Exercise aim: Nothing but a verbatim copy of the data, minus the images, should be returned.

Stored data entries

********

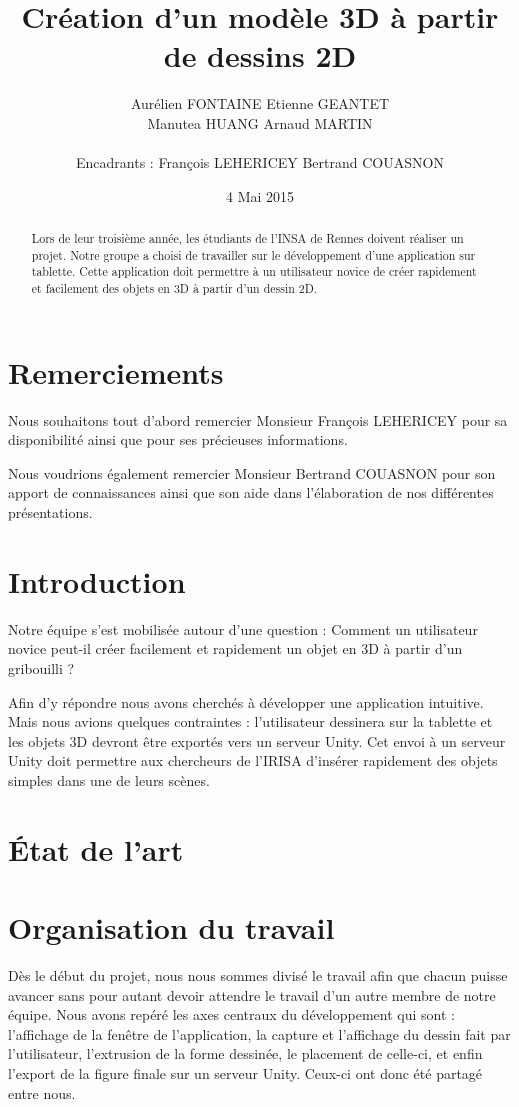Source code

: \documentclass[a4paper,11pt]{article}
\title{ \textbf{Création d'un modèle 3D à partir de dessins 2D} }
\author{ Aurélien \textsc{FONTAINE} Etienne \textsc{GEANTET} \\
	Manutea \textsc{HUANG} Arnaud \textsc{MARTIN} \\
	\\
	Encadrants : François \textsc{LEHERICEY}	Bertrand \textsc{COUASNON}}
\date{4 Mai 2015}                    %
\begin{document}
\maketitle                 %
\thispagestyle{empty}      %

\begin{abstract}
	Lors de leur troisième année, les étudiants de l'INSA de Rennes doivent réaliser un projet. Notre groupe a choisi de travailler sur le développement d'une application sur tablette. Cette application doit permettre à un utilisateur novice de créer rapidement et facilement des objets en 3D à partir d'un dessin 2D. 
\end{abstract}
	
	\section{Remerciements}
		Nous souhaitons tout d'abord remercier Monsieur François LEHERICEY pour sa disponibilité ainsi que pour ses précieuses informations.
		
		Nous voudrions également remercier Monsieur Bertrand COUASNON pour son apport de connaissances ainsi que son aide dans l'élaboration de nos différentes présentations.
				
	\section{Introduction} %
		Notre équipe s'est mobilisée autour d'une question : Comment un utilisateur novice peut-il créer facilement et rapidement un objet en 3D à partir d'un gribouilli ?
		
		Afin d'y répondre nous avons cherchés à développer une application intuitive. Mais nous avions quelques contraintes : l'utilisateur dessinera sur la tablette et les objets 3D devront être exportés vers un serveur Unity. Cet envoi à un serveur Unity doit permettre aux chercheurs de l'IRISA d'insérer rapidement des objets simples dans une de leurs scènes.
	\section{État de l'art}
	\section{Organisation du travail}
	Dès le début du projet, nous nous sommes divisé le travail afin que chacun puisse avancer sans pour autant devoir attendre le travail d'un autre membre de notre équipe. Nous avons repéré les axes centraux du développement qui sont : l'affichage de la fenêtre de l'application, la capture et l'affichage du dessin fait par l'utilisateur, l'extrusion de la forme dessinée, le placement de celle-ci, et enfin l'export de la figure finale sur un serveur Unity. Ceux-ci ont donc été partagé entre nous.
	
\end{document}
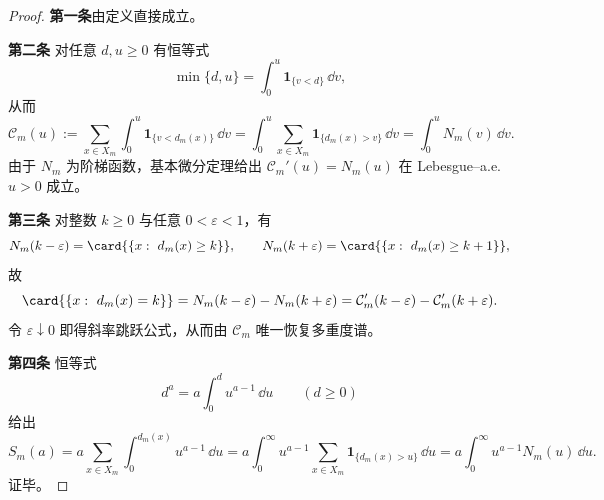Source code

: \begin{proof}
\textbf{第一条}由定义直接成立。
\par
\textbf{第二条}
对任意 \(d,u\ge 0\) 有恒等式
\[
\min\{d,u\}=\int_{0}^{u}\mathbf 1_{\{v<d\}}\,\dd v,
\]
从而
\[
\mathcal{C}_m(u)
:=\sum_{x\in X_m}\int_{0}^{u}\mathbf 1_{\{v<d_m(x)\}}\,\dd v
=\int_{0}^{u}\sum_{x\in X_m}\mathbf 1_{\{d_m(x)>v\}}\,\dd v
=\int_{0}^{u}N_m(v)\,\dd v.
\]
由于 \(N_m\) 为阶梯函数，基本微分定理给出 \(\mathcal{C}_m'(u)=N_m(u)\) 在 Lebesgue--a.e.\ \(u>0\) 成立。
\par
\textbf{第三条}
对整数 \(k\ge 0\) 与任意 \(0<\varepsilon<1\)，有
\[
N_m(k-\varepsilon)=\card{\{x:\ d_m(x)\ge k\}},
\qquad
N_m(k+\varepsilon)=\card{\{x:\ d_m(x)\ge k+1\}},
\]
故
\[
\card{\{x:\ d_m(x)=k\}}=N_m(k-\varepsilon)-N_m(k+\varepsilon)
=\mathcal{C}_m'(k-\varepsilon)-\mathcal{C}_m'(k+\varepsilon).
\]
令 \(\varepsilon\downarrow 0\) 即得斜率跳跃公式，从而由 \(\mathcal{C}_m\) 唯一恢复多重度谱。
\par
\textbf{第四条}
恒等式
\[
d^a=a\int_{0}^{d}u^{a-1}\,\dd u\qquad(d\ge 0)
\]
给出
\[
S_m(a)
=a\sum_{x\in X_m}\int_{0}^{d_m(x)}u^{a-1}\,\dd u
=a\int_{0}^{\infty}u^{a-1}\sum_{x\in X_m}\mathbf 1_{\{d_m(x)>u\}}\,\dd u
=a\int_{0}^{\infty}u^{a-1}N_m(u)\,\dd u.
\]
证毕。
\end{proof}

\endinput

********

Output of the task:
Source code

: \documentclass[a4paper,11pt]{article}
\title{ \textbf{Création d'un modèle 3D à partir de dessins 2D} }
\author{ Aurélien \textsc{FONTAINE} Etienne \textsc{GEANTET} \\
	Manutea \textsc{HUANG} Arnaud \textsc{MARTIN} \\
	\\
	Encadrants : François \textsc{LEHERICEY}	Bertrand \textsc{COUASNON}}
\date{4 Mai 2015}                    %
\begin{document}
\maketitle                 %
\thispagestyle{empty}      %

\begin{abstract}
	Lors de leur troisième année, les étudiants de l'INSA de Rennes doivent réaliser un projet. Notre groupe a choisi de travailler sur le développement d'une application sur tablette. Cette application doit permettre à un utilisateur novice de créer rapidement et facilement des objets en 3D à partir d'un dessin 2D. 
\end{abstract}
	
	\section{Remerciements}
		Nous souhaitons tout d'abord remercier Monsieur François LEHERICEY pour sa disponibilité ainsi que pour ses précieuses informations.
		
		Nous voudrions également remercier Monsieur Bertrand COUASNON pour son apport de connaissances ainsi que son aide dans l'élaboration de nos différentes présentations.
				
	\section{Introduction} %
		Notre équipe s'est mobilisée autour d'une question : Comment un utilisateur novice peut-il créer facilement et rapidement un objet en 3D à partir d'un gribouilli ?
		
		Afin d'y répondre nous avons cherchés à développer une application intuitive. Mais nous avions quelques contraintes : l'utilisateur dessinera sur la tablette et les objets 3D devront être exportés vers un serveur Unity. Cet envoi à un serveur Unity doit permettre aux chercheurs de l'IRISA d'insérer rapidement des objets simples dans une de leurs scènes.
	\section{État de l'art}
	\section{Organisation du travail}
	Dès le début du projet, nous nous sommes divisé le travail afin que chacun puisse avancer sans pour autant devoir attendre le travail d'un autre membre de notre équipe. Nous avons repéré les axes centraux du développement qui sont : l'affichage de la fenêtre de l'application, la capture et l'affichage du dessin fait par l'utilisateur, l'extrusion de la forme dessinée, le placement de celle-ci, et enfin l'export de la figure finale sur un serveur Unity. Ceux-ci ont donc été partagé entre nous.
	
\end{document}
Source code

: \begin{proof}
\textbf{第一条}由定义直接成立。
\par
\textbf{第二条}
对任意 \(d,u\ge 0\) 有恒等式
\[
\min\{d,u\}=\int_{0}^{u}\mathbf 1_{\{v<d\}}\,\dd v,
\]
从而
\[
\mathcal{C}_m(u)
:=\sum_{x\in X_m}\int_{0}^{u}\mathbf 1_{\{v<d_m(x)\}}\,\dd v
=\int_{0}^{u}\sum_{x\in X_m}\mathbf 1_{\{d_m(x)>v\}}\,\dd v
=\int_{0}^{u}N_m(v)\,\dd v.
\]
由于 \(N_m\) 为阶梯函数，基本微分定理给出 \(\mathcal{C}_m'(u)=N_m(u)\) 在 Lebesgue--a.e.\ \(u>0\) 成立。
\par
\textbf{第三条}
对整数 \(k\ge 0\) 与任意 \(0<\varepsilon<1\)，有
\[
N_m(k-\varepsilon)=\card{\{x:\ d_m(x)\ge k\}},
\qquad
N_m(k+\varepsilon)=\card{\{x:\ d_m(x)\ge k+1\}},
\]
故
\[
\card{\{x:\ d_m(x)=k\}}=N_m(k-\varepsilon)-N_m(k+\varepsilon)
=\mathcal{C}_m'(k-\varepsilon)-\mathcal{C}_m'(k+\varepsilon).
\]
令 \(\varepsilon\downarrow 0\) 即得斜率跳跃公式，从而由 \(\mathcal{C}_m\) 唯一恢复多重度谱。
\par
\textbf{第四条}
恒等式
\[
d^a=a\int_{0}^{d}u^{a-1}\,\dd u\qquad(d\ge 0)
\]
给出
\[
S_m(a)
=a\sum_{x\in X_m}\int_{0}^{d_m(x)}u^{a-1}\,\dd u
=a\int_{0}^{\infty}u^{a-1}\sum_{x\in X_m}\mathbf 1_{\{d_m(x)>u\}}\,\dd u
=a\int_{0}^{\infty}u^{a-1}N_m(u)\,\dd u.
\]
证毕。
\end{proof}

\endinput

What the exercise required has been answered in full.